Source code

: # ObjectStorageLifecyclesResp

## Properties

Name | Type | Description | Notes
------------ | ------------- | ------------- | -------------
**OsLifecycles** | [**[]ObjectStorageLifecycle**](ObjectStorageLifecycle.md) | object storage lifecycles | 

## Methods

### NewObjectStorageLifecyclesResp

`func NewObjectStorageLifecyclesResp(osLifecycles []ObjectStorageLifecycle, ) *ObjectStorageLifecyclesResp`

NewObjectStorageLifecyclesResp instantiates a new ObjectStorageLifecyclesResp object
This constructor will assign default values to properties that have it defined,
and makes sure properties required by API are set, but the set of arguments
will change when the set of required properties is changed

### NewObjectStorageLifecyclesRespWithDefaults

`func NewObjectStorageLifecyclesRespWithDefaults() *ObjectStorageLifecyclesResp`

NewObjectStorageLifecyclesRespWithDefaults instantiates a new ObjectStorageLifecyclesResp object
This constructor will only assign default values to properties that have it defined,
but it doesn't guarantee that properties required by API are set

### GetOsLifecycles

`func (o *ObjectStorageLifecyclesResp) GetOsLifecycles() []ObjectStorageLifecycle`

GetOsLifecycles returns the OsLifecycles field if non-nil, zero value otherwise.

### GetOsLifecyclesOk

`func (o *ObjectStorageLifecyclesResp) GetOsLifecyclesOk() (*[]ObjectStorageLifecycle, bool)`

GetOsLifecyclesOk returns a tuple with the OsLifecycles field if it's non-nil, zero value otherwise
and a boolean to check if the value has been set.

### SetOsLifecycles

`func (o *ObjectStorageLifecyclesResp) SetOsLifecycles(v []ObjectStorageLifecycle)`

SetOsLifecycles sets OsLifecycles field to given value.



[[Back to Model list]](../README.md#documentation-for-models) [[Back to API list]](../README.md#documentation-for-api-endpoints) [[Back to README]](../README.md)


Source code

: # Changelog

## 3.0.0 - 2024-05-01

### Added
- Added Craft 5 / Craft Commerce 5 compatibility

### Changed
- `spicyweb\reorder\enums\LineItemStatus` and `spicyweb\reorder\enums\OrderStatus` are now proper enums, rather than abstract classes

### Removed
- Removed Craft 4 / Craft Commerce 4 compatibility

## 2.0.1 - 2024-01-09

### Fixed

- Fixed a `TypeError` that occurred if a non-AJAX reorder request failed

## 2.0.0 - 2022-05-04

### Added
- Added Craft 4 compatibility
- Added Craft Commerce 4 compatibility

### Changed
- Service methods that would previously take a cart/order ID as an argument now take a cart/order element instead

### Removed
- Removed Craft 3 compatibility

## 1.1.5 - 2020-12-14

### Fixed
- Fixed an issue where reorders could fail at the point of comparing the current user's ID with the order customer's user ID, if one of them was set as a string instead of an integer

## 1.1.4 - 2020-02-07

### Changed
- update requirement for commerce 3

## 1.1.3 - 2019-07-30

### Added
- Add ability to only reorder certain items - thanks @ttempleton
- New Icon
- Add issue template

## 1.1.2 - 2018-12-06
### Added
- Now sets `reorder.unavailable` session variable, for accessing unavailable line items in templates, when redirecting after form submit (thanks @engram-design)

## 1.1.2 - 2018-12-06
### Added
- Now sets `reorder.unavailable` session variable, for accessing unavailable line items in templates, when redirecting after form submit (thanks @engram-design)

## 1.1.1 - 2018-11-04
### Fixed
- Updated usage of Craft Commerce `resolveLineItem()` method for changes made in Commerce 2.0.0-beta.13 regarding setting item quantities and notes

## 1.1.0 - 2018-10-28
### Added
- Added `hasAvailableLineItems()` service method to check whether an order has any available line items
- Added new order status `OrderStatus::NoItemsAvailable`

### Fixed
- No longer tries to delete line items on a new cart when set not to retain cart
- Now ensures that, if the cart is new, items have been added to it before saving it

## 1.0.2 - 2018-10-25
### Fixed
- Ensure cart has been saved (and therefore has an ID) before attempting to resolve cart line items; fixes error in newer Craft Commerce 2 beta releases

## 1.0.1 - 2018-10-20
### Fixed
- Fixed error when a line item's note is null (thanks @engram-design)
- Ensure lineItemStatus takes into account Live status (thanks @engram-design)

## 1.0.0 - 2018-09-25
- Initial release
##############################
- **Your instructions**
Once more, print all the records exactly.

- **Your response**
Source code

: # ObjectStorageLifecyclesResp

## Properties

Name | Type | Description | Notes
------------ | ------------- | ------------- | -------------
**OsLifecycles** | [**[]ObjectStorageLifecycle**](ObjectStorageLifecycle.md) | object storage lifecycles | 

## Methods

### NewObjectStorageLifecyclesResp

`func NewObjectStorageLifecyclesResp(osLifecycles []ObjectStorageLifecycle, ) *ObjectStorageLifecyclesResp`

NewObjectStorageLifecyclesResp instantiates a new ObjectStorageLifecyclesResp object
This constructor will assign default values to properties that have it defined,
and makes sure properties required by API are set, but the set of arguments
will change when the set of required properties is changed

### NewObjectStorageLifecyclesRespWithDefaults

`func NewObjectStorageLifecyclesRespWithDefaults() *ObjectStorageLifecyclesResp`

NewObjectStorageLifecyclesRespWithDefaults instantiates a new ObjectStorageLifecyclesResp object
This constructor will only assign default values to properties that have it defined,
but it doesn't guarantee that properties required by API are set

### GetOsLifecycles

`func (o *ObjectStorageLifecyclesResp) GetOsLifecycles() []ObjectStorageLifecycle`

GetOsLifecycles returns the OsLifecycles field if non-nil, zero value otherwise.

### GetOsLifecyclesOk

`func (o *ObjectStorageLifecyclesResp) GetOsLifecyclesOk() (*[]ObjectStorageLifecycle, bool)`

GetOsLifecyclesOk returns a tuple with the OsLifecycles field if it's non-nil, zero value otherwise
and a boolean to check if the value has been set.

### SetOsLifecycles

`func (o *ObjectStorageLifecyclesResp) SetOsLifecycles(v []ObjectStorageLifecycle)`

SetOsLifecycles sets OsLifecycles field to given value.



[[Back to Model list]](../README.md#documentation-for-models) [[Back to API list]](../README.md#documentation-for-api-endpoints) [[Back to README]](../README.md)


Source code

: # Changelog

## 3.0.0 - 2024-05-01

### Added
- Added Craft 5 / Craft Commerce 5 compatibility

### Changed
- `spicyweb\reorder\enums\LineItemStatus` and `spicyweb\reorder\enums\OrderStatus` are now proper enums, rather than abstract classes

### Removed
- Removed Craft 4 / Craft Commerce 4 compatibility

## 2.0.1 - 2024-01-09

### Fixed

- Fixed a `TypeError` that occurred if a non-AJAX reorder request failed

## 2.0.0 - 2022-05-04

### Added
- Added Craft 4 compatibility
- Added Craft Commerce 4 compatibility

### Changed
- Service methods that would previously take a cart/order ID as an argument now take a cart/order element instead

### Removed
- Removed Craft 3 compatibility

## 1.1.5 - 2020-12-14

### Fixed
- Fixed an issue where reorders could fail at the point of comparing the current user's ID with the order customer's user ID, if one of them was set as a string instead of an integer

## 1.1.4 - 2020-02-07

### Changed
- update requirement for commerce 3

## 1.1.3 - 2019-07-30

### Added
- Add ability to only reorder certain items - thanks @ttempleton
- New Icon
- Add issue template

## 1.1.2 - 2018-12-06
### Added
- Now sets `reorder.unavailable` session variable, for accessing unavailable line items in templates, when redirecting after form submit (thanks @engram-design)

## 1.1.2 - 2018-12-06
### Added
- Now sets `reorder.unavailable` session variable, for accessing unavailable line items in templates, when redirecting after form submit (thanks @engram-design)

## 1.1.1 - 2018-11-04
### Fixed
- Updated usage of Craft Commerce `resolveLineItem()` method for changes made in Commerce 2.0.0-beta.13 regarding setting item quantities and notes

## 1.1.0 - 2018-10-28
### Added
- Added `hasAvailableLineItems()` service method to check whether an order has any available line items
- Added new order status `OrderStatus::NoItemsAvailable`

### Fixed
- No longer tries to delete line items on a new cart when set not to retain cart
- Now ensures that, if the cart is new, items have been added to it before saving it

## 1.0.2 - 2018-10-25
### Fixed
- Ensure cart has been saved (and therefore has an ID) before attempting to resolve cart line items; fixes error in newer Craft Commerce 2 beta releases

## 1.0.1 - 2018-10-20
### Fixed
- Fixed error when a line item's note is null (thanks @engram-design)
- Ensure lineItemStatus takes into account Live status (thanks @engram-design)

## 1.0.0 - 2018-09-25
- Initial release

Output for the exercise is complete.